With this in mind we can also say that we can not get everything we need in order to survive from other people, because ultimately we are alone. Love's Executioner is the title of a chapter in Yalom's book that deals with a woman who is deeply in love, so deeply in love that her life is in ruins. Not only does this woman fail to live responsibly, but also she fails to live at all. This woman's name is Thelma. At first, Dr. Yalom was critical of taking her in, because he did not like to work with people who were in love, but he did and ended up helping her make some major accomplishments.

The reason Thelma was having issues was because she fell in love with her therapist. When she showed up for therapy all she could talk about was how much she missed him. One day Dr. Yalom had a breakthrough question when he asked how she would respond if her lover died. She told him that it would be all right as long as he expressed that he cared for her. This helped Dr. Yalom to understand that there was the closeness missing in Thelma's life. He explained to her that she always avoided talking about the things that were more intimate.

Later Dr. Yalom came to the conclusion that Thelma was at a point where she would not let anyone get close to her. She wouldn't let him get close because she was hurt by her last therapist, she would let her husband get close because she was hiding the affair, and so on. This was the root of Thelma's problems. Dr. Yalom was still not satisfied with Thelma's progress. He decided to have Matthew, the therapist she fell in love with, to join in a three-way therapy session.

After it was all said and done Thelma was still struggling. The was a research report done on her and it mentioned that she had improved in her self esteem, but she was still talking to Matthew every once in a while. Obviously she couldn't let it go and probably never told her husband. In the realm of existentialism Thelma never fully understood what she needed and therefore relied on others.

Dr. Yalom's style seems to be very effective, and his book made it easy to see that it was working. After reading and comparing each case, it was plain to see that, as far as his style went, he treated each case the same. He didn't necessarily use detailed techniques to come to any exact conclusions. Instead, he let each person come up with there own answers by asking the right questions. One thing I liked about his work was that he laid everything on the table, and he didn't let his first impressions affect his style. If he did have certain interpretations he used them to ask effective questions rather than making judgments and giving misleading advise.

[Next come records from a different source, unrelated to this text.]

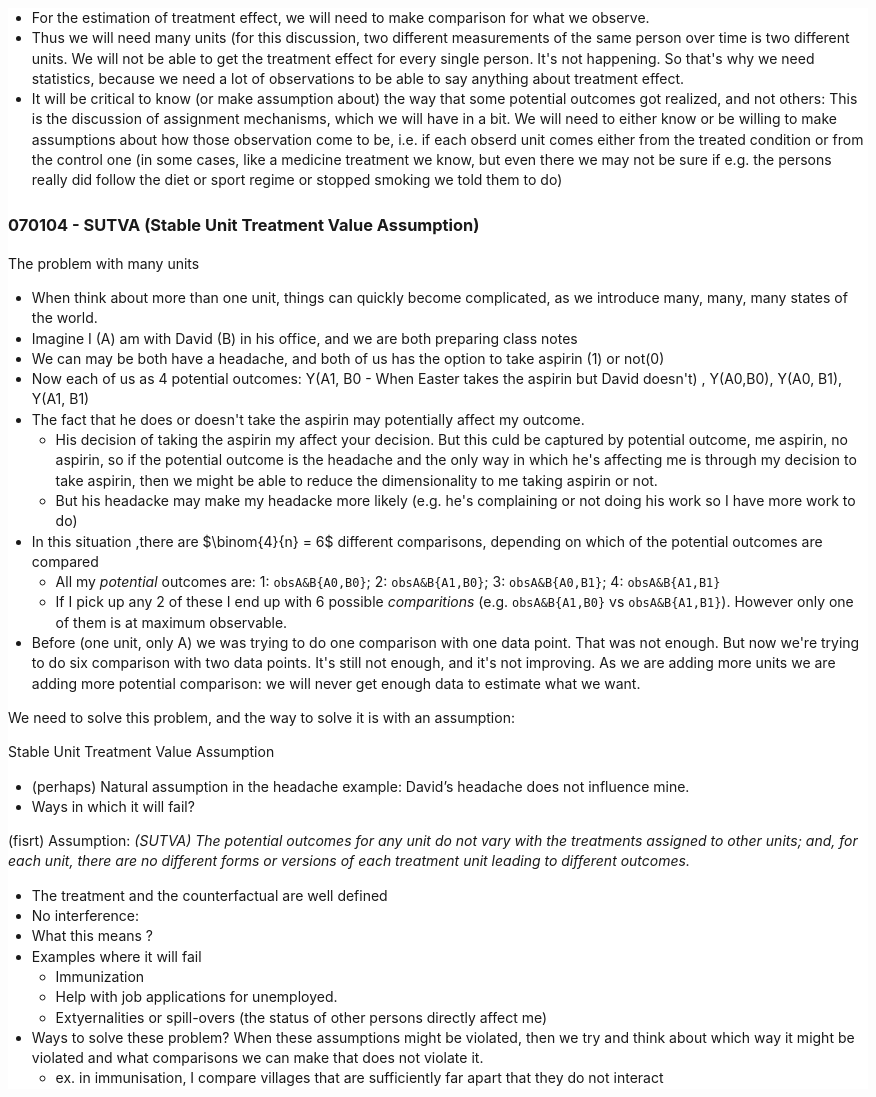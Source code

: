 - For the estimation of treatment effect, we will need to make comparison for what we observe.
- Thus we will need many units (for this discussion, two different measurements of the same person over time is two different units. We will not be able to get the treatment effect for every single person. It's not happening. So that's why we need statistics, because we need a lot of observations to be able to say anything about treatment effect.
- It will be critical to know (or make assumption about) the way that some potential outcomes got realized, and not others: This is the discussion of assignment mechanisms, which we will have in a bit. We will need to either know or be willing to make assumptions about how those observation come to be, i.e. if each obserd unit comes either from the treated condition or from the control one (in some cases, like a medicine treatment we know, but even there we may not be sure if e.g. the persons really did follow the diet or sport regime or stopped smoking we told them to do)

### 070104 - SUTVA (Stable Unit Treatment Value Assumption) ###

The problem with many units

- When think about more than one unit, things can quickly become complicated, as we introduce many, many, many states of the world.
- Imagine I (A) am with David (B) in his office, and we are both preparing class notes
- We can may be both have a headache, and both of us has the option to take aspirin (1) or not(0)
- Now each of us as 4 potential outcomes: Y(A1, B0 - When Easter takes the aspirin but David doesn't) , Y(A0,B0), Y(A0, B1), Y(A1, B1)
- The fact that he does or doesn't take the aspirin may potentially affect my outcome.
  - His decision of taking the aspirin my affect your decision. But this culd be captured by potential outcome, me aspirin, no aspirin, so if the potential outcome is the headache and the only way in which he's affecting me is through my decision to take aspirin, then we might be able to reduce the dimensionality to me taking aspirin or not.
  - But his headacke may make my headacke more likely (e.g. he's complaining or not doing his work so I have more work to do)
- In this situation ,there are $\binom{4}{n} = 6$ different comparisons, depending on which of the potential outcomes are compared
  - All my _potential_ outcomes are: 1: `obsA&B{A0,B0}`; 2: `obsA&B{A1,B0}`; 3: `obsA&B{A0,B1}`; 4: `obsA&B{A1,B1}`
  - If I pick up any 2 of these I end up with 6 possible _comparitions_ (e.g. `obsA&B{A1,B0}` vs `obsA&B{A1,B1}`). However only one of them is at maximum observable.
- Before (one unit, only A) we was trying to do one comparison with one data point. That was not enough. But now we're trying to do six comparison with two data points. It's still not enough, and it's not improving. As we are adding more units we are adding more potential comparison: we will never get enough data to estimate what we want.

We need to solve this problem, and the way to solve it is with an assumption:

Stable Unit Treatment Value Assumption

- (perhaps) Natural assumption in the headache example: David’s headache does not influence mine.
-  Ways in which it will fail?

(fisrt) Assumption: _(SUTVA) The potential outcomes for any unit do not vary with the treatments assigned to other units; and, for each unit, there are no different forms or versions of each treatment unit leading to different outcomes._

- The treatment and the counterfactual are well defined
- No interference:
- What this means ?
- Examples where it will fail
  - Immunization
  - Help with job applications for unemployed.
  - Extyernalities or spill-overs (the status of other persons directly affect me)
- Ways to solve these problem? When these assumptions might be violated, then we try and think about which way it might be violated and what comparisons we can make that does not violate it.
  - ex. in immunisation, I compare villages that are sufficiently far apart that they do not interact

From a Christian standpoint, this is a good style. Not only does it allow you to turn your judgments into thought provoking questions, but it also helps the client to see things there own way. This is where the freedom comes in. If the Therapist were to force something on the client by saying this is what's wrong, and here is how you fix it, they might head in the right direction at first, but not because of their own will. By allowing them to make a conscious effort to help themselves it will mean more and last longer.

In reading this book I learned a lot about the way existential therapy works, and how I can go about helping people that come to me for advise. Not only do I understand that people have the freedom to make there own choices, but also now I understand that people have the freedom of responsibility which allows them to change their lives and better themselves. 1) Corey, Gerald Theory and Practice of Counseling and Psychotherapy, 6th edition, Brooks and Cole, Stamford, CT p. 153.